I wouldn't make that hypothetical arguement myself; as should be evident from above that if the assumption that all bleeding out enemies are coup-de-grace'd at the end of combat off-screen saves faffing about, I'd be all for it (except for the fact I just have the splorched during combat for it to never be an issue).



1I won't suggest using a different system like some would if you wanted to do that, because whatever I'm doing, I'm going to be doing it in some form of either 3.Aotrs or Rolemaster so I extend the same curtursy to everyone else.

RatElemental
2020-01-07, 06:03 PM
I also have humanoid opponents surrender at low HP if they can't win including a doppelganger who didn't hit a pc during the first 3 rounds of a whif fest. The same people had the same results.


Actually ran an encounter based on this once. The party was traveling with a trade caravan to get where they needed to go, and they passed through the territory of a goblin tribe. The goblins would have been (effectively) infinitely respawning, the party was meant to get them to back down by using a big enough show of force and some intimidate checks. Funnily enough, there was a goblin in the party who had built to be good at intimidation. The caravaners were the only ones coup de grace-ing unconscious goblins, and retrieving the dead and wounded was the only thing the goblins who had joined the fray cared about once the tribe backed down. The party even had some conflict with the caravan guys over getting them to stop killing the goblins once it was over.

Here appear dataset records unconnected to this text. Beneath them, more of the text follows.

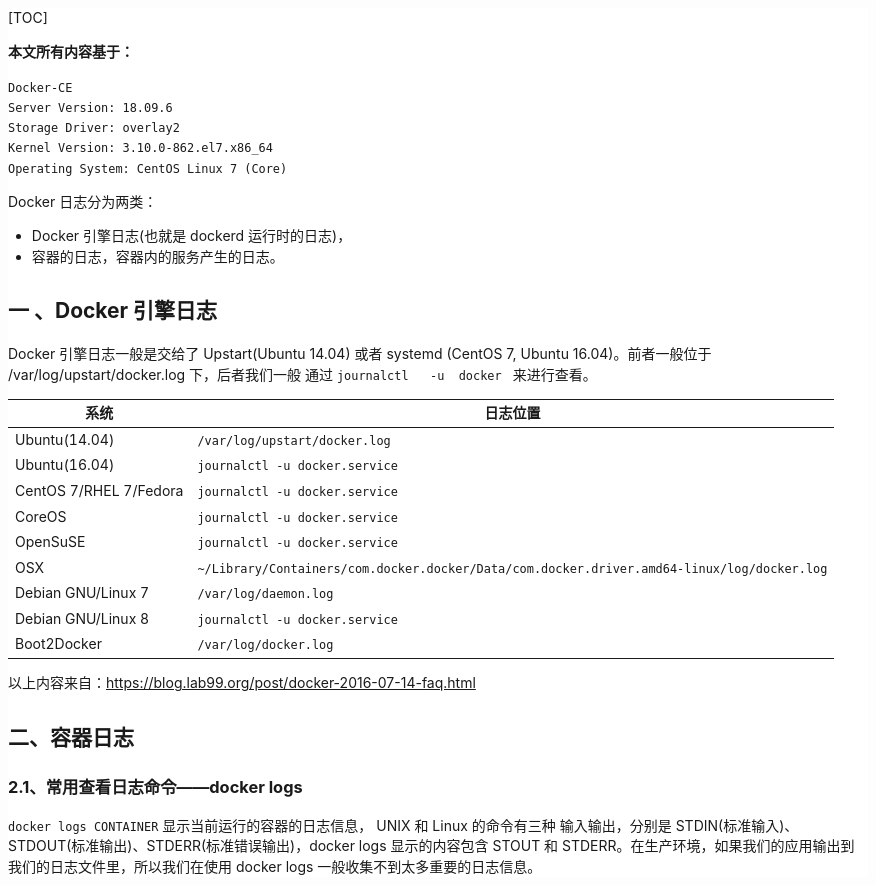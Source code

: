 

[TOC]

**本文所有内容基于：**

```txt
Docker-CE
Server Version: 18.09.6
Storage Driver: overlay2
Kernel Version: 3.10.0-862.el7.x86_64
Operating System: CentOS Linux 7 (Core)
```

Docker  日志分为两类：

-  Docker 引擎日志(也就是 dockerd 运行时的日志)， 
-  容器的日志，容器内的服务产生的日志。



## 一 、Docker 引擎日志

Docker 引擎日志一般是交给了 Upstart(Ubuntu 14.04) 或者 systemd (CentOS 7, Ubuntu 16.04)。前者一般位于 /var/log/upstart/docker.log 下，后者我们一般 通过  `journalctl   -u  docker `  来进行查看。



| 系统                   | 日志位置                                                     |
| ---------------------- | ------------------------------------------------------------ |
| Ubuntu(14.04)          | `/var/log/upstart/docker.log`                                |
| Ubuntu(16.04)          | `journalctl -u docker.service`                               |
| CentOS 7/RHEL 7/Fedora | `journalctl -u docker.service`                               |
| CoreOS                 | `journalctl -u docker.service`                               |
| OpenSuSE               | `journalctl -u docker.service`                               |
| OSX                    | `~/Library/Containers/com.docker.docker/Data/com.docker.driver.amd64-linux/log/d‌ocker.log` |
| Debian GNU/Linux 7     | `/var/log/daemon.log`                                        |
| Debian GNU/Linux 8     | `journalctl -u docker.service`                               |
| Boot2Docker            | `/var/log/docker.log`                                        |

以上内容来自：<https://blog.lab99.org/post/docker-2016-07-14-faq.html>

## 二、容器日志



###  2.1、常用查看日志命令——docker logs

`docker logs CONTAINER` 显示当前运行的容器的日志信息， UNIX 和 Linux 的命令有三种 输入输出，分别是 STDIN(标准输入)、STDOUT(标准输出)、STDERR(标准错误输出)，docker logs  显示的内容包含 STOUT 和 STDERR。在生产环境，如果我们的应用输出到我们的日志文件里，所以我们在使用  docker  logs 一般收集不到太多重要的日志信息。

I'm a big fan of the concept that if there are two orcs, and in a single round of combat the party turns one of them into a reddish smear on the ground, the other orc is going to soil himself and call for help instead of angrily charging in (unless he's a barbarian in a rage I guess).

NigelWalmsley
2020-01-07, 07:32 PM
What about a 2nd-level one? With an average HP roll of 5 he's still dead in 3.5 but only dying in PF, seems like a crucial distinction to me.

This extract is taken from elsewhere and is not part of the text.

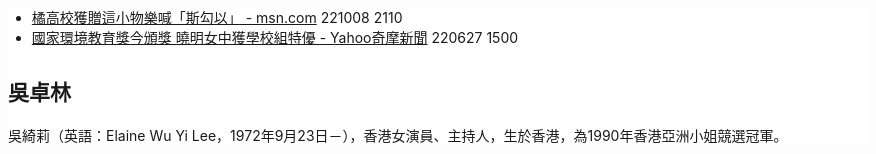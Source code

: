 - [橘高校獲贈這小物樂喊「斯勾以」 - msn.com](https://www.msn.com/zh-tw/news/opinion/%E6%A9%98%E9%AB%98%E6%A0%A1%E7%8D%B2%E8%B4%88%E9%80%99%E5%B0%8F%E7%89%A9-%E6%A8%82%E5%96%8A%E3%80%8C%E6%96%AF%E5%8B%BE%E4%BB%A5%E3%80%8D/ar-AA12Jnj6 "橘高校獲贈這小物樂喊「斯勾以」 - msn.com") 221008 2110
- [國家環境教育獎今頒獎 曉明女中獲學校組特優 - Yahoo奇摩新聞](https://tw.news.yahoo.com/%E5%9C%8B%E5%AE%B6%E7%92%B0%E5%A2%83%E6%95%99%E8%82%B2%E7%8D%8E%E4%BB%8A%E9%A0%92%E7%8D%8E-%E6%9B%89%E6%98%8E%E5%A5%B3%E4%B8%AD%E7%8D%B2%E5%AD%B8%E6%A0%A1%E7%B5%84%E7%89%B9%E5%84%AA-041854821.html "國家環境教育獎今頒獎 曉明女中獲學校組特優 - Yahoo奇摩新聞") 220627 1500

## 吳卓林

吳綺莉（英語：Elaine Wu Yi Lee，1972年9月23日－），香港女演員、主持人，生於香港，為1990年香港亞洲小姐競選冠軍。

And what if he's taken a hit from the Orc? An average damage greataxe hit is 10 points, which is enough to put either Fighter into the rare where a crit is an instant-kill. Or what if he took Toughness? Even three points of extra HP means either Fighter ends up bleeding out instead of dead.

But yes, you can construct a situation where the distinction matters, I've never claimed you can't. But it seems fairly obvious that those situations are not going to come up with any meaningful frequency. It's like having a houserule for what happens if you roll a natural 20 on your critical confirmation roll. Does it have some effect? Sure. But whatever effect it does have is relevant less than once per four hundred rolls.

Psyren
2020-01-07, 11:28 PM
And what if he's taken a hit from the Orc? An average damage greataxe hit is 10 points, which is enough to put either Fighter into the rare where a crit is an instant-kill. Or what if he took Toughness? Even three points of extra HP means either Fighter ends up bleeding out instead of dead.

But yes, you can construct a situation where the distinction matters, I've never claimed you can't. But it seems fairly obvious that those situations are not going to come up with any meaningful frequency. It's like having a houserule for what happens if you roll a natural 20 on your critical confirmation roll. Does it have some effect? Sure. But whatever effect it does have is relevant less than once per four hundred rolls.

The point though is there are many more games happening at any given time than just yours; hundreds, if not thousands in fact. A rules distinction that only rarely comes up at your table (if it ever does) is still something designers need to think about, because it's going to happen multiple times when enough people are playing their game.